» **EXERCISE OBJECTIVE**: When the line containing "FWHM, or prominences" appears in the data below, begin copying there and stop only after the line containing "phase (if present)".

(Items from a dataset)
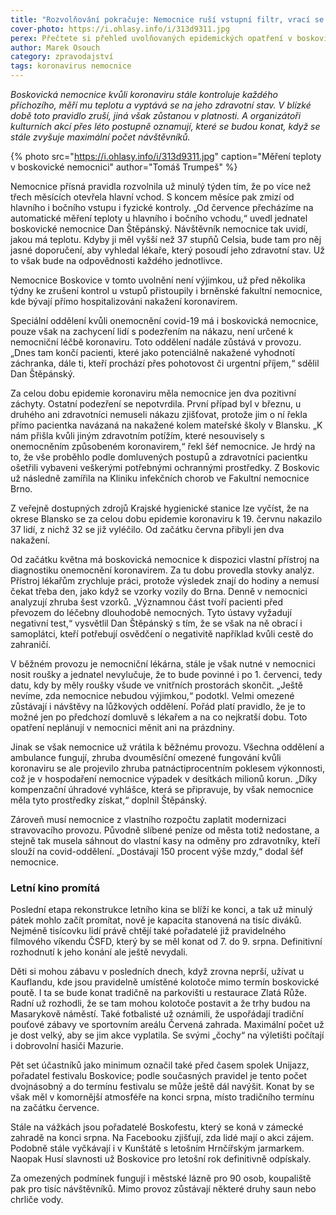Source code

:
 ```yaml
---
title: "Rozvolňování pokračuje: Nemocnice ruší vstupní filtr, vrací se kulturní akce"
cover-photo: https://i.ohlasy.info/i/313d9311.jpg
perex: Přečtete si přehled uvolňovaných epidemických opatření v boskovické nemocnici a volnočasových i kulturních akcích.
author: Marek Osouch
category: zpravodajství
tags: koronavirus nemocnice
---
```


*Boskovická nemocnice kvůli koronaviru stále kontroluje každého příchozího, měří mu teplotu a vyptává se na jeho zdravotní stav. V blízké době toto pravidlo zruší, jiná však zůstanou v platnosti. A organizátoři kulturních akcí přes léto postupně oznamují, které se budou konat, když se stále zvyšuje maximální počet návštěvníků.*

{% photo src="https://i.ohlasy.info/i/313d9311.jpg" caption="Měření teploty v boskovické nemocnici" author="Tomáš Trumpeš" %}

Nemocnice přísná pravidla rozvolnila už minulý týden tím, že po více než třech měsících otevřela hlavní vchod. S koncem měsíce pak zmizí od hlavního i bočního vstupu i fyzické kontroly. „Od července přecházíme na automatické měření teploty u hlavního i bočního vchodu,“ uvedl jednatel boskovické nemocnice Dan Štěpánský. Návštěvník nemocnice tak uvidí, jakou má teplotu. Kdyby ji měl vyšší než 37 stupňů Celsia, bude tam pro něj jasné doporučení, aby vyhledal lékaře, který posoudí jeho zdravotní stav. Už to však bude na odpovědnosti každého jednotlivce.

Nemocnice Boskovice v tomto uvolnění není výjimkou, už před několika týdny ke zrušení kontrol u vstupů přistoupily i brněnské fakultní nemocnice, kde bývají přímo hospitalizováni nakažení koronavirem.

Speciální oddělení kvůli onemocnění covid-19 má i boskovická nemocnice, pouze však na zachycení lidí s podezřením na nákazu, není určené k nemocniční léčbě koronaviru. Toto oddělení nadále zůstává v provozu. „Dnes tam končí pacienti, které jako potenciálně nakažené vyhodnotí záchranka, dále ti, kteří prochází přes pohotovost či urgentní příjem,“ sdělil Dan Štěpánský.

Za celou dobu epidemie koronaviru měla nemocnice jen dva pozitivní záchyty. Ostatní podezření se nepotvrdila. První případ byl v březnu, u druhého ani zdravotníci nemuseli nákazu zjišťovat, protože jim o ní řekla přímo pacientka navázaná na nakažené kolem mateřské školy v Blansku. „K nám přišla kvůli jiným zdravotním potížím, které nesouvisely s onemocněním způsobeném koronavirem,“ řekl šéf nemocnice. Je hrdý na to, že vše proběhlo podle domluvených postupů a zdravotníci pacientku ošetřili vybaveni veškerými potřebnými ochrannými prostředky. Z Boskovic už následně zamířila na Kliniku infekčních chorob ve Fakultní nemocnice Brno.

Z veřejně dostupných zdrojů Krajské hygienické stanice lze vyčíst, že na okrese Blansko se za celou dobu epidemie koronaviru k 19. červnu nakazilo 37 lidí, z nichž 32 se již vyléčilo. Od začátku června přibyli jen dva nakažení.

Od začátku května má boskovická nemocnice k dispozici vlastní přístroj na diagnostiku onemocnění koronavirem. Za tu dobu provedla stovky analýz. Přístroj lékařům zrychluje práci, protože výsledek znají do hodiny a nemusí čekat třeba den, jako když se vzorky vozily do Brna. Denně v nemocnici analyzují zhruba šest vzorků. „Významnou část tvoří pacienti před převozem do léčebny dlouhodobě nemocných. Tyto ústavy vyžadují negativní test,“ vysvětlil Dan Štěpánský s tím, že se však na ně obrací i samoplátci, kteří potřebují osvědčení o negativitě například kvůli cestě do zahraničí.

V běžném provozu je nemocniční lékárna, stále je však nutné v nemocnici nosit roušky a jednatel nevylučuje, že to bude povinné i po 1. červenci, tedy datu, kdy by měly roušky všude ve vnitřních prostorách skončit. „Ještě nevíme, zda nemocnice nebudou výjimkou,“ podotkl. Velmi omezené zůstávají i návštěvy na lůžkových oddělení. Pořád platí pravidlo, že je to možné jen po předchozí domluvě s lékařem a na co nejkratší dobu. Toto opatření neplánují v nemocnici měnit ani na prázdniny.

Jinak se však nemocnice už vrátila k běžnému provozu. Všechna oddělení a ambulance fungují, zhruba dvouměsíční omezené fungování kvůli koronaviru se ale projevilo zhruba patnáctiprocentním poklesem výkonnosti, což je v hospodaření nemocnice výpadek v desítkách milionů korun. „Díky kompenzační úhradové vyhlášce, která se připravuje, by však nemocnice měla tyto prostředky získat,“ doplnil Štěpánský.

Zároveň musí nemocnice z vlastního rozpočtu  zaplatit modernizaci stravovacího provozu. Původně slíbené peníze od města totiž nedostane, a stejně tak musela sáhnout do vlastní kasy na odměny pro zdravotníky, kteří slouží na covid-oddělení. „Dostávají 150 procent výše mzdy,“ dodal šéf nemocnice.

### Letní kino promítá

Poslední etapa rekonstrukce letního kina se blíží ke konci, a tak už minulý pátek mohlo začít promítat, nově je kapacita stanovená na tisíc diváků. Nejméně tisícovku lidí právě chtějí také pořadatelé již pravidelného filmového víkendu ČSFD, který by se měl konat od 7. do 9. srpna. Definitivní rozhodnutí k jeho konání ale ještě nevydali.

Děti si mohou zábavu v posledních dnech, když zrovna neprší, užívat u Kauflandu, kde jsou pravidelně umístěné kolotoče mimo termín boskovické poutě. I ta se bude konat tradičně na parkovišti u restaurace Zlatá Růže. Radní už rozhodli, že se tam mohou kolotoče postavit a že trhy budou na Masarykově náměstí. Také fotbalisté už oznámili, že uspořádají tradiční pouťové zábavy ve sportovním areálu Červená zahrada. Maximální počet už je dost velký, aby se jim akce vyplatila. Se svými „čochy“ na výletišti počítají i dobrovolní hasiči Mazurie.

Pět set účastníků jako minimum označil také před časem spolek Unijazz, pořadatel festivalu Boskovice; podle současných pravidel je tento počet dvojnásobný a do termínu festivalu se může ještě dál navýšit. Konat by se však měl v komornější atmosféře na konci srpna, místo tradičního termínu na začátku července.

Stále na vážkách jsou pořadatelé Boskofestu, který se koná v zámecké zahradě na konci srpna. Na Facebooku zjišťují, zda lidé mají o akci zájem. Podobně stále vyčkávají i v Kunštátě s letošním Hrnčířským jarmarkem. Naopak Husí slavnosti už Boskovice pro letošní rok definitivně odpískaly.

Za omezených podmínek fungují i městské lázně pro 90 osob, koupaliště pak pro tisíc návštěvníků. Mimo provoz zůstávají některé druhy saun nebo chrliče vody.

...

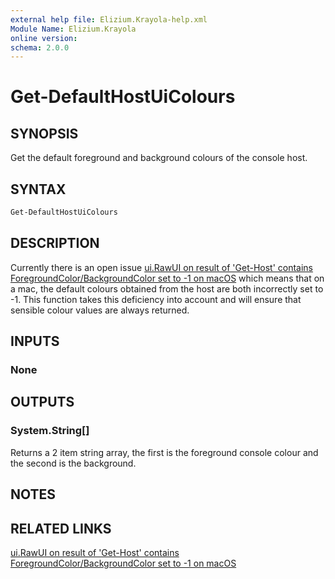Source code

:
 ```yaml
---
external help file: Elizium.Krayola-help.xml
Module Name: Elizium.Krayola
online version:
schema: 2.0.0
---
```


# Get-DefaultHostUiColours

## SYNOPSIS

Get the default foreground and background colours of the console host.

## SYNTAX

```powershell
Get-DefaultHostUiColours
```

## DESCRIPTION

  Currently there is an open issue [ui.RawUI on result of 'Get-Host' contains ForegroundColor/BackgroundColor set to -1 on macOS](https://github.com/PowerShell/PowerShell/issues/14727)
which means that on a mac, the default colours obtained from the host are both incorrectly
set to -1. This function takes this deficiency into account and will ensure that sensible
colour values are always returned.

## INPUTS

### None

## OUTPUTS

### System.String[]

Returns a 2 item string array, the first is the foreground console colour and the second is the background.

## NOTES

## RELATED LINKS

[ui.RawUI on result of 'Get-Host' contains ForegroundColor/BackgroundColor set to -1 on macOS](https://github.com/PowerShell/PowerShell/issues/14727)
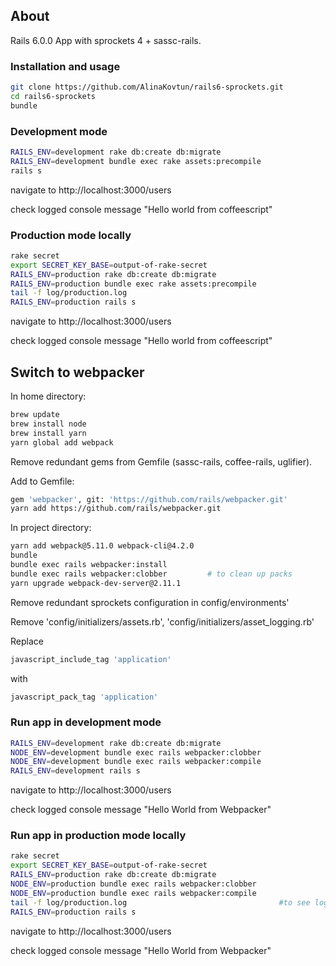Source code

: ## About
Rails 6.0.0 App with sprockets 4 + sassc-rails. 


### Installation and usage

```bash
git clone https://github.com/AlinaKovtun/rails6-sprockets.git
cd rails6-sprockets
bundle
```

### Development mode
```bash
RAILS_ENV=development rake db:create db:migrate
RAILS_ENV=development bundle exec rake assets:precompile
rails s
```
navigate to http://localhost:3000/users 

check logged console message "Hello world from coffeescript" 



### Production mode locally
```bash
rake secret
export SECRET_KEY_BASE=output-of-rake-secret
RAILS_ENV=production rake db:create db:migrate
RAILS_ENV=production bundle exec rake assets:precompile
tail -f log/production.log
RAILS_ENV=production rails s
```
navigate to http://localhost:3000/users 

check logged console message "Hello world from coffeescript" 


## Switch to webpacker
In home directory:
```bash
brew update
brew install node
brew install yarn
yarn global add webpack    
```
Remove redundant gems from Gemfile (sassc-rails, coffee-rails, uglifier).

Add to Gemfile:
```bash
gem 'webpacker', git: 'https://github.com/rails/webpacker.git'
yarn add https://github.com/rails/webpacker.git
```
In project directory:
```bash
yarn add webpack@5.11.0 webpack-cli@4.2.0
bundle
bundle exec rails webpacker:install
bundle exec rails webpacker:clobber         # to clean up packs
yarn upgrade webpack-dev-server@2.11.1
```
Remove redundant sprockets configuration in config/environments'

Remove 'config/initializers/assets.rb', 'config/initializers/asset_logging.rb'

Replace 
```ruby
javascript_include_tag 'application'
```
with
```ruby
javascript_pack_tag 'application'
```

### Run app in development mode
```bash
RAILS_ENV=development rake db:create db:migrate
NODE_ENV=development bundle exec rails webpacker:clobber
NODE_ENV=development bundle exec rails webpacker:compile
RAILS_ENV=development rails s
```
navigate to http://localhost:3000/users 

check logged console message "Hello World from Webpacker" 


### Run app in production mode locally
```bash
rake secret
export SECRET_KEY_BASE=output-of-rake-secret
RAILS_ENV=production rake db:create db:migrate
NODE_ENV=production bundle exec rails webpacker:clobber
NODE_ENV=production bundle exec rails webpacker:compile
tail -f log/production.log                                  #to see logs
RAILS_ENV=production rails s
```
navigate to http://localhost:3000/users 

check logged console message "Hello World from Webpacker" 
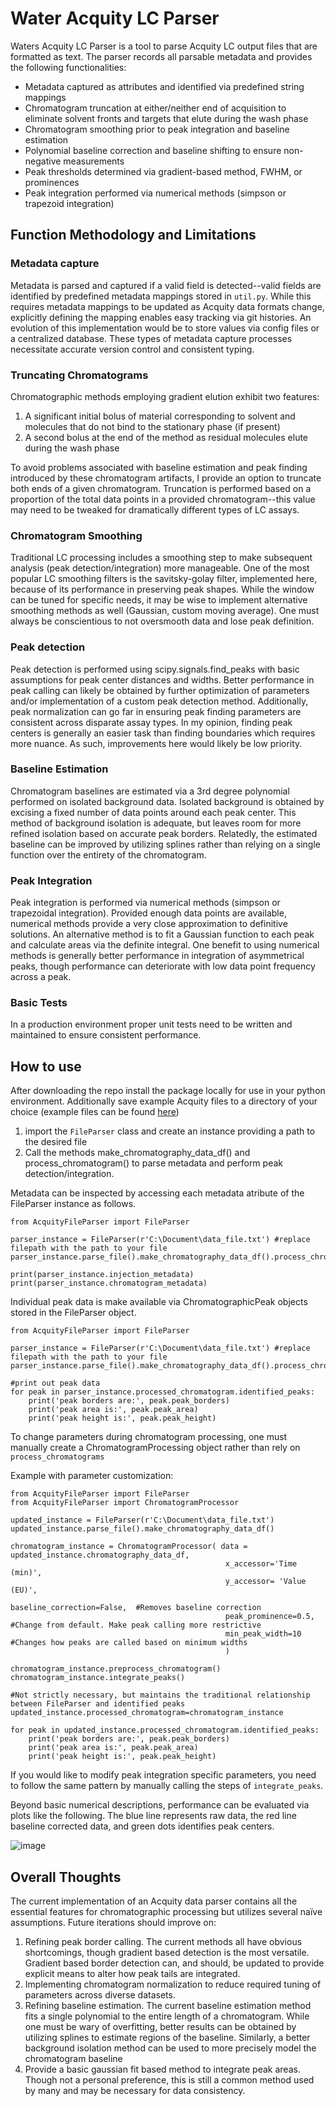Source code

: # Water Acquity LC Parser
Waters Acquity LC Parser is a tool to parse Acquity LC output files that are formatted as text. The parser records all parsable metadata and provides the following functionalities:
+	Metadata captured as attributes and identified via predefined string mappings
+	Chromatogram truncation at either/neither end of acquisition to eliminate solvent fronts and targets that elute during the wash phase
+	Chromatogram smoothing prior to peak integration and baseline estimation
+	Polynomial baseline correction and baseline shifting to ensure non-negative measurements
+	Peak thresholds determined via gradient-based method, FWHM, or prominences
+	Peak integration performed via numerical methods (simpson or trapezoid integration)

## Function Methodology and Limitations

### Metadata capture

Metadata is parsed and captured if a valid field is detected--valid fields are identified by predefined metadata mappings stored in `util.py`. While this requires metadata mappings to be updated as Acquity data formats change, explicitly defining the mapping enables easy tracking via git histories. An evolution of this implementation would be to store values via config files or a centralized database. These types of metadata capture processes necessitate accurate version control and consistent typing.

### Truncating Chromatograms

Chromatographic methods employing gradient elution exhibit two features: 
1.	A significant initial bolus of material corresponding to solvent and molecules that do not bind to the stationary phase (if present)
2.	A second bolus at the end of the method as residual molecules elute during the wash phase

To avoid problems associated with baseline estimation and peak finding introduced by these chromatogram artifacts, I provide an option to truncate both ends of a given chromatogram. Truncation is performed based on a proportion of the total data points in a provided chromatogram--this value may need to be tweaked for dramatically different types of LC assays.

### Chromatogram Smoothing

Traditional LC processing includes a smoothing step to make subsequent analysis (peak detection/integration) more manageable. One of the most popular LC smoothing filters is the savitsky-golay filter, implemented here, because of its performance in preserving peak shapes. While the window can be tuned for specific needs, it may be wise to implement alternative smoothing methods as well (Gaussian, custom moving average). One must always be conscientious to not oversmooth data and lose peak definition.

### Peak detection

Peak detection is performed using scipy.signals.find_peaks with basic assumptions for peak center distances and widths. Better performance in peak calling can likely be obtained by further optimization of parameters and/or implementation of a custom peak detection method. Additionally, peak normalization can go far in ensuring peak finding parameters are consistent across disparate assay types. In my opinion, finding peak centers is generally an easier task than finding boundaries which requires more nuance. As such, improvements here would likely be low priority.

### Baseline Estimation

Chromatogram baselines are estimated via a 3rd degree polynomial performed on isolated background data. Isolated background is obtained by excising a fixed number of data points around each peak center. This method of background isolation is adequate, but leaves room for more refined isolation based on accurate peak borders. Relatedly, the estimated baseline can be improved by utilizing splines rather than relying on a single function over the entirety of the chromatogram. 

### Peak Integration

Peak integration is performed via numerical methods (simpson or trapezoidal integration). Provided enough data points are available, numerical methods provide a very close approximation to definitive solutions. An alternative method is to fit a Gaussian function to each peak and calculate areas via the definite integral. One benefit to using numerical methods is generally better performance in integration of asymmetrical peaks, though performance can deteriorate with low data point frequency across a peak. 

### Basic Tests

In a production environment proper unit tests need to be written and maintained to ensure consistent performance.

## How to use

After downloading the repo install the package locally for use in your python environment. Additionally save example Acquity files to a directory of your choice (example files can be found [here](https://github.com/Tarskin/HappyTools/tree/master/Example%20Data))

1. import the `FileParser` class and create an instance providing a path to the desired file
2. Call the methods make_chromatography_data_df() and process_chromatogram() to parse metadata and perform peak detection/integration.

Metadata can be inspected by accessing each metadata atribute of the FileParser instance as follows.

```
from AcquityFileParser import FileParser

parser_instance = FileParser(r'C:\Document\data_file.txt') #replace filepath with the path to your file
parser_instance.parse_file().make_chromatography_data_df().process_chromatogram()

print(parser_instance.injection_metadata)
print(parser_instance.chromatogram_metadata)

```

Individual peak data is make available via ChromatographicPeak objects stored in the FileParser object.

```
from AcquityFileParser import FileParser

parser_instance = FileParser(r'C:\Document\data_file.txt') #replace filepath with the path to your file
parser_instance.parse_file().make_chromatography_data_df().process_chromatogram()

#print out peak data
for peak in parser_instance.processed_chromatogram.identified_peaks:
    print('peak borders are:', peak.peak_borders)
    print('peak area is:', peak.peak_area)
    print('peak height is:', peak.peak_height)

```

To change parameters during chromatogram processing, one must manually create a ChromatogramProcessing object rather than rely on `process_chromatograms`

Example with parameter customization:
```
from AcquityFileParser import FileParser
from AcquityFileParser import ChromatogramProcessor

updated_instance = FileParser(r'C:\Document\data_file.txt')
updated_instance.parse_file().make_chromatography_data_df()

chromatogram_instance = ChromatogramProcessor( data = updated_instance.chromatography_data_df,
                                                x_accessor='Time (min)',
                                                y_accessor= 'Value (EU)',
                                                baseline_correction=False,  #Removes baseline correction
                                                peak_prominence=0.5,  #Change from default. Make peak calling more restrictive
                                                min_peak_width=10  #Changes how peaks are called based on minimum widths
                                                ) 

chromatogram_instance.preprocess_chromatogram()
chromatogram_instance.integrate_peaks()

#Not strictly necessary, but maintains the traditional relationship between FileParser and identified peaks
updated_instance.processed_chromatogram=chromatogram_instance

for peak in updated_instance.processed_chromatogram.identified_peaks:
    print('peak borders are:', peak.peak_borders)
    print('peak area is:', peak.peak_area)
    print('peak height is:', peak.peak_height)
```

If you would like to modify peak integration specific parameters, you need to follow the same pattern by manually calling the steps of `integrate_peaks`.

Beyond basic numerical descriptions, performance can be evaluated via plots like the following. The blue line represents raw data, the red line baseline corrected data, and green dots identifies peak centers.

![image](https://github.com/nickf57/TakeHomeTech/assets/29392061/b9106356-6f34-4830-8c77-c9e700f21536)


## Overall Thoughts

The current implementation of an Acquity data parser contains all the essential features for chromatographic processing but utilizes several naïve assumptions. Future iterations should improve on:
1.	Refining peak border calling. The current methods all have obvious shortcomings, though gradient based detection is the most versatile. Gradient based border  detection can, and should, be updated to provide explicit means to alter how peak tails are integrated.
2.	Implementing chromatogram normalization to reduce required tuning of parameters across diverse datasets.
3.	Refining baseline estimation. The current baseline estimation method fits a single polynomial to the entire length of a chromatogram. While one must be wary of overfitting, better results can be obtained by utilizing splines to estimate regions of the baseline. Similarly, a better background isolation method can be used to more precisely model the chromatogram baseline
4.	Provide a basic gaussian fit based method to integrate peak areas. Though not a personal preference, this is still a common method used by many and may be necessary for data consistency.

» **REPLY TO THE EXERCISE**:
+	Peak thresholds determined via gradient-based method, FWHM, or prominences
+	Peak integration performed via numerical methods (simpson or trapezoid integration)

## Function Methodology and Limitations

### Metadata capture

Metadata is parsed and captured if a valid field is detected--valid fields are identified by predefined metadata mappings stored in `util.py`. While this requires metadata mappings to be updated as Acquity data formats change, explicitly defining the mapping enables easy tracking via git histories. An evolution of this implementation would be to store values via config files or a centralized database. These types of metadata capture processes necessitate accurate version control and consistent typing.

### Truncating Chromatograms

Chromatographic methods employing gradient elution exhibit two features: 
1.	A significant initial bolus of material corresponding to solvent and molecules that do not bind to the stationary phase (if present)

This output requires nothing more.